James J. Chou

  • Latest publications

    Fu Q, Fu T, Cruz AC, Sengupta P, Thomas SK, Wang S, Siegel RM, Wu H, Chou JJ. Structural Basis and Functional Role of Intramembrane Trimerization of the Fas/CD95 Death Receptor. Molecular Cell, in press.

    Williamson JA, Cho SH, Ye J, Collet JF, Beckwith JR, Chou JJ. Structure and Multi-State Function of the Transmembrane Electron Transporter CcdA. Nature Struct Mol Biol, 22(10):809-14 (2015).

    Bruschweiler S, Yang Q, Run C, Chou JJ. Substrate Modulated Dynamics of the ADP/ATP Transporter Revealed by NMR Relaxation Dispersion. Nature Struct Mol Biol, 22(8):636-41 (2015).

    Berardi M, Chou JJ. Fatty Acid Flippase Activity of UCP2 Is Essential for Its Proton Transport in Mitochondria. Cell Metabolism, 20(3):541-52 (2014).
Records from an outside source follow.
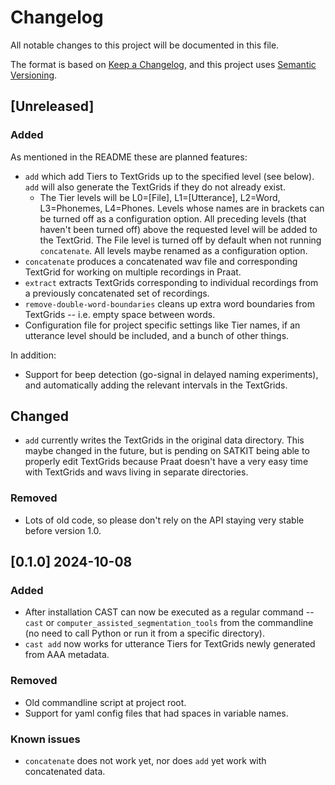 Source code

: # Changelog

All notable changes to this project will be documented in this file.

The format is based on [Keep a Changelog](https://keepachangelog.com/en/1.1.0/),
and this project uses [Semantic Versioning](https://semver.org/spec/v2.0.0.html).

[//]: # (Possible headings in a release:)
[//]: # (Added for new features.)
[//]: # (Changed for changes in existing functionality.)
[//]: # (Deprecated for soon-to-be removed features.)
[//]: # (Removed for now removed features.)
[//]: # (Fixed for any bug fixes.)
[//]: # (Security in case of vulnerabilities.)

[//]: # (And ofcourse if a version needs to be YANKED:)
[//]: # (## [version number] [data] [YANKED])


## [Unreleased]

### Added

As mentioned in the README these are planned features:
- `add` which add Tiers to TextGrids up to the specified level (see below).
  `add` will also generate the TextGrids if they do not already exist.
  - The Tier levels will be L0=[File], L1=[Utterance], L2=Word, L3=Phonemes,
    L4=Phones. Levels whose names are in brackets can be turned off as a
    configuration option. All preceding levels (that haven't been turned off) above
    the requested level will be added to the TextGrid. The File level is turned off
    by default when not running `concatenate`. All levels maybe renamed as a
    configuration option.
- `concatenate` produces a concatenated wav file and corresponding TextGrid
  for working on multiple recordings in Praat.
- `extract` extracts TextGrids corresponding to individual recordings from a
  previously concatenated set of recordings.
- `remove-double-word-boundaries` cleans up extra word boundaries from
  TextGrids -- i.e. empty space between words.
- Configuration file for project specific settings like Tier names, if an
  utterance level should be included, and a bunch of other things.

In addition:
- Support for beep detection (go-signal in delayed naming experiments), and
  automatically adding the relevant intervals in the TextGrids.

## Changed 

- `add` currently writes the TextGrids in the original data directory. This
  maybe changed in the future, but is pending on SATKIT being able to properly
  edit TextGrids because Praat doesn't have a very easy time with TextGrids and
  wavs living in separate directories.


### Removed

- Lots of old code, so please don't rely on the API staying very stable before
  version 1.0.

## [0.1.0] 2024-10-08

### Added

- After installation CAST can now be executed as a regular command -- `cast` or
  `computer_assisted_segmentation_tools` from the commandline (no need to call
  Python or run it from a specific directory).
- `cast add` now works for utterance Tiers for TextGrids newly generated from AAA
  metadata. 

### Removed

- Old commandline script at project root.
- Support for yaml config files that had spaces in variable names.

### Known issues

- `concatenate` does not work yet, nor does `add` yet work with concatenated
  data.
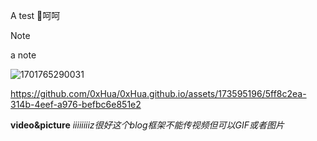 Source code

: A test
:person_fencing:呵呵
>[!NOTE]
>a note

![1701765290031](https://github.com/0xHua/0xHua.github.io/assets/173595196/f6a81f62-544b-4ca5-a2f0-d123afeab039)

https://github.com/0xHua/0xHua.github.io/assets/173595196/5ff8c2ea-314b-4eef-a976-befbc6e851e2

**video&picture**
_iiiiiiiiz很好这个blog框架不能传视频但可以GIF或者图片_ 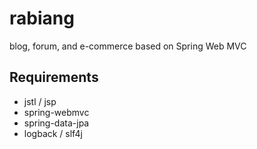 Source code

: # rabiang

blog, forum, and e-commerce based on Spring Web MVC

## Requirements

* jstl / jsp
* spring-webmvc
* spring-data-jpa
* logback / slf4j
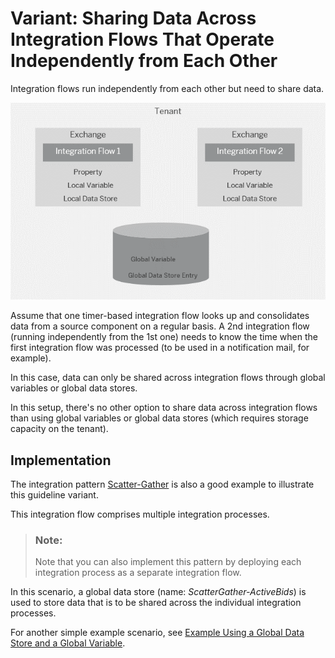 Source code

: <!-- loio1459948623fb4158bcbde0693494b9a6 -->

# Variant: Sharing Data Across Integration Flows That Operate Independently from Each Other

Integration flows run independently from each other but need to share data.

![](images/Integration_Flows_Run_Independently_From_Each_Other_a3365e3.png)

Assume that one timer-based integration flow looks up and consolidates data from a source component on a regular basis. A 2nd integration flow \(running independently from the 1st one\) needs to know the time when the first integration flow was processed \(to be used in a notification mail, for example\).

In this case, data can only be shared across integration flows through global variables or global data stores.

In this setup, there's no other option to share data across integration flows than using global variables or global data stores \(which requires storage capacity on the tenant\).



<a name="loio1459948623fb4158bcbde0693494b9a6__section_srx_5kb_xkb"/>

## Implementation

The integration pattern [Scatter-Gather](scatter-gather-987eef2.md) is also a good example to illustrate this guideline variant.

This integration flow comprises multiple integration processes.

> ### Note:  
> Note that you can also implement this pattern by deploying each integration process as a separate integration flow.

In this scenario, a global data store \(name: *ScatterGather-ActiveBids*\) is used to store data that is to be shared across the individual integration processes.

For another simple example scenario, see [Example Using a Global Data Store and a Global Variable](example-using-a-global-data-store-and-a-global-variable-773a7ec.md).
    Ouyang B, Xie S, Berardi MJ, Zhao X, Dev J, Yu W, Sun B, Chou JJ. Unusual architecture of the p7 channel from hepatitis C virus. Nature, 498(7455):521-5 (2013).

  • Prizes and Awards

    Genzyme Outstanding Achievement in Biomedical Science Award, 2009

    Armenise-Harvard Junior Faculty Grant, Department of Biological Chemistry and Molecular Pharmacology: “Determination of the Structure by NMR Spectroscopy of members of a Membrane-Protein Family called Mitochondrial Uncoupling Proteins (UCP)”, 2006

Who he is

After a B.S. in Physics at University of Michigan, James Chou received Ph.D. in Biophysics at Harvard with Gerhard Wagner, where he investigated proteins involved in programmed cell death. As a post-doctoral fellow with Ad Bax at NIH, he developed NMR tools for delineating protein conformational changes and investigated properties of lipid/detergent bicelles for membrane protein studies.
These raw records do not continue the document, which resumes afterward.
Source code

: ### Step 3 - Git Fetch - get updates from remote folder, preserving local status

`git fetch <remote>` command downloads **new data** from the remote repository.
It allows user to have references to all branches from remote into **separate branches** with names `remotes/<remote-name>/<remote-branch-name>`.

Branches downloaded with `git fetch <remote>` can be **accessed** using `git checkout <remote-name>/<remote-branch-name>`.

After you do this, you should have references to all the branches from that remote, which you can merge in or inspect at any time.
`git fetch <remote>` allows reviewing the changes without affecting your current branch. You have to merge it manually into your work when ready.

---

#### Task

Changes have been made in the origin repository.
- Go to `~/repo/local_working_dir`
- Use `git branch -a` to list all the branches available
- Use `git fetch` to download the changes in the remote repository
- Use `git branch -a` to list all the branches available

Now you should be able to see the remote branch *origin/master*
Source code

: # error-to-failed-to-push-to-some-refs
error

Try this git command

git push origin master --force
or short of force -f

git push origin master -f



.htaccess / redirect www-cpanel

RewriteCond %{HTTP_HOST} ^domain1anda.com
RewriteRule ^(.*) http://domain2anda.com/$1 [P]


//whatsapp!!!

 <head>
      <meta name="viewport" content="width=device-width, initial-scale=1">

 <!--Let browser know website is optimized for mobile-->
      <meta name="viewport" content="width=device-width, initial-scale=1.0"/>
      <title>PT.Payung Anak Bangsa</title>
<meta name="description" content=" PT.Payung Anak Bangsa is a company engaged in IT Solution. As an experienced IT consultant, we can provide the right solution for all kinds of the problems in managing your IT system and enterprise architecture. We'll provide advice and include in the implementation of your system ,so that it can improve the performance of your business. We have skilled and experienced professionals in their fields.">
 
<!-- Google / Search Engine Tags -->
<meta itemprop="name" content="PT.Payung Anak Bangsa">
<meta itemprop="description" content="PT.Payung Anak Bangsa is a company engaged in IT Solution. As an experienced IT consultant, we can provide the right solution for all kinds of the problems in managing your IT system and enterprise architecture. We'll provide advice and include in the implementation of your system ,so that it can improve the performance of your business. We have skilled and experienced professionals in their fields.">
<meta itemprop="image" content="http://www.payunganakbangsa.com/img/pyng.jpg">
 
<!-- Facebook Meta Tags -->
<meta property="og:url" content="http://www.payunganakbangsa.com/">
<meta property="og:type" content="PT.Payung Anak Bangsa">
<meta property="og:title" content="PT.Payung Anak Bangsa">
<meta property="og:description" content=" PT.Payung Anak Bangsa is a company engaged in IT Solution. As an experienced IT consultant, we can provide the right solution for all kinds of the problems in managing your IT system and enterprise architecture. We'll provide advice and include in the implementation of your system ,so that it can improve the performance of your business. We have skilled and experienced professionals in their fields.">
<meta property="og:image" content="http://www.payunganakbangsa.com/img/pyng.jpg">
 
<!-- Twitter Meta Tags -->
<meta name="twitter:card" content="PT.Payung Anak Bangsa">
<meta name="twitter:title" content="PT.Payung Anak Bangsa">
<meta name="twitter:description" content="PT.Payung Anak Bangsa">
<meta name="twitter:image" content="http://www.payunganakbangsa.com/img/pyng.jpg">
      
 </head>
In 2003, Dr. Chou returned to Harvard Medical School as an assistant professor. In 2006, thanks to Giovanni Armenise-Harvard Junior Faculty Award, James was able to advance the NMR technology for structural and functional characterization of membrane proteins and successfully applied it to address important mechanistic questions associated with proton transporters and immunoreceptors. He is now a full professor of Biological Chemistry and Molecular Pharmacology at Harvard Medical School.

What he does

Membrane channels, transporters and receptors constitute essential means for cells to maintain homeostasis and communicate with the surroundings. James Chou’s laboratory has been using NMR spectroscopy to study these proteins, while pushing the technological envelope to enable characterization of the structure and dynamics of membrane protein systems that are too dynamic to crystalize and too small for cryo-EM.

One aspect of his research is the structure and mechanism of viral ion channels. His earlier work on influenza proton channels have established a general NMR approach for characterizing the structures of viral channels, and for understanding the structural basis of drug inhibition and drug resistance. The long term goal is to develop novel antiviral therapeutics that target these viral membrane proteins.
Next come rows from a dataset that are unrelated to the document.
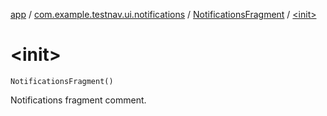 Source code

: [app](../../index.md) / [com.example.testnav.ui.notifications](../index.md) / [NotificationsFragment](index.md) / [&lt;init&gt;](./-init-.md)

# &lt;init&gt;

`NotificationsFragment()`

Notifications fragment comment.

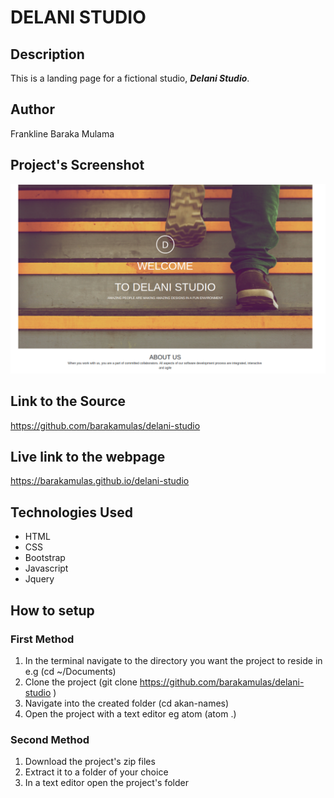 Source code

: # DELANI STUDIO

## Description

This is a landing page for a fictional studio, ***Delani Studio***.

## Author
Frankline Baraka Mulama

## Project's Screenshot
![](screenshotdelani.png)

## Link to the Source
https://github.com/barakamulas/delani-studio

## Live link to the webpage

https://barakamulas.github.io/delani-studio


## Technologies Used

* HTML
* CSS
* Bootstrap
* Javascript
* Jquery


## How to setup

### First Method

1. In the terminal navigate to the directory you want the project to reside in e.g (cd ~/Documents)
1. Clone the project (git clone https://github.com/barakamulas/delani-studio )
1. Navigate into the created folder (cd akan-names)
1. Open the project with a text editor eg atom (atom .)

### Second Method
1. Download the project's zip files
1. Extract it to a  folder  of your choice
1. In a text editor open the project's folder
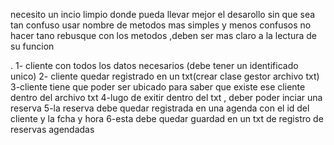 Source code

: 
necesito un incio limpio  donde pueda llevar mejor el desarollo  sin que sea tan confuso 
usar nombre de metodos mas simples y menos confusos 
no hacer tano rebusque con los metodos ,deben ser mas claro a la lectura de su funcion

.
1- cliente con todos los datos necesarios (debe tener un identificado unico)
2- cliente quedar registrado en un txt(crear clase gestor archivo txt)
3-cliente tiene que poder ser ubicado  para saber que existe ese cliente dentro del archivo txt
4-lugo de exitir dentro del txt , deber poder inciar una reserva 
5-la reserva debe quedar registrada en una agenda con el id del cliente y la fcha y hora
6-esta debe quedar guardad en un txt de registro de reservas agendadas
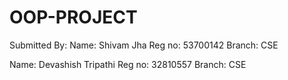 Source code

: # OOP-PROJECT
Submitted By:
Name: Shivam Jha
Reg no: 53700142
Branch: CSE

Name: Devashish Tripathi
Reg no: 32810557
Branch: CSE
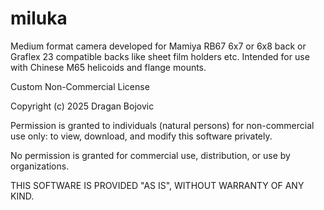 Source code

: # miluka
Medium format camera developed for Mamiya RB67 6x7 or 6x8 back or Graflex 23 compatible backs like sheet film holders etc. Intended for use with Chinese M65 helicoids and flange mounts.


Custom Non-Commercial License

Copyright (c) 2025 Dragan Bojovic

Permission is granted to individuals (natural persons) for non-commercial use only: to view, download, and modify this software privately.

No permission is granted for commercial use, distribution, or use by organizations.

THIS SOFTWARE IS PROVIDED "AS IS", WITHOUT WARRANTY OF ANY KIND.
Another area is developing NMR tools and apply them to investigate the dynamic transporters and ion channels. In particular, his research team is using spectroscopic techniques to investigate the “dark” states of proteins that are often critical to understanding their function as well as allosteric modulation of protein function by ligands and substrates.

News from the Lab

More recently, James Chou has started to investigate the function of the transmembrane and membrane proximal regions or domains of receptors in regulating the function of receptors. The membrane-associated regions of cell surface receptors have long been the blind spot in structural biology. His team has developed powerful NMR/Biochemistry approach that enabled structure determination of the transmembrane domains of several immunoreceptors. They are developing new technologies to enable the study of conformational coupling between the receptor transmembrane and cytoplasmic domains, which are essential for transmembrane signaling.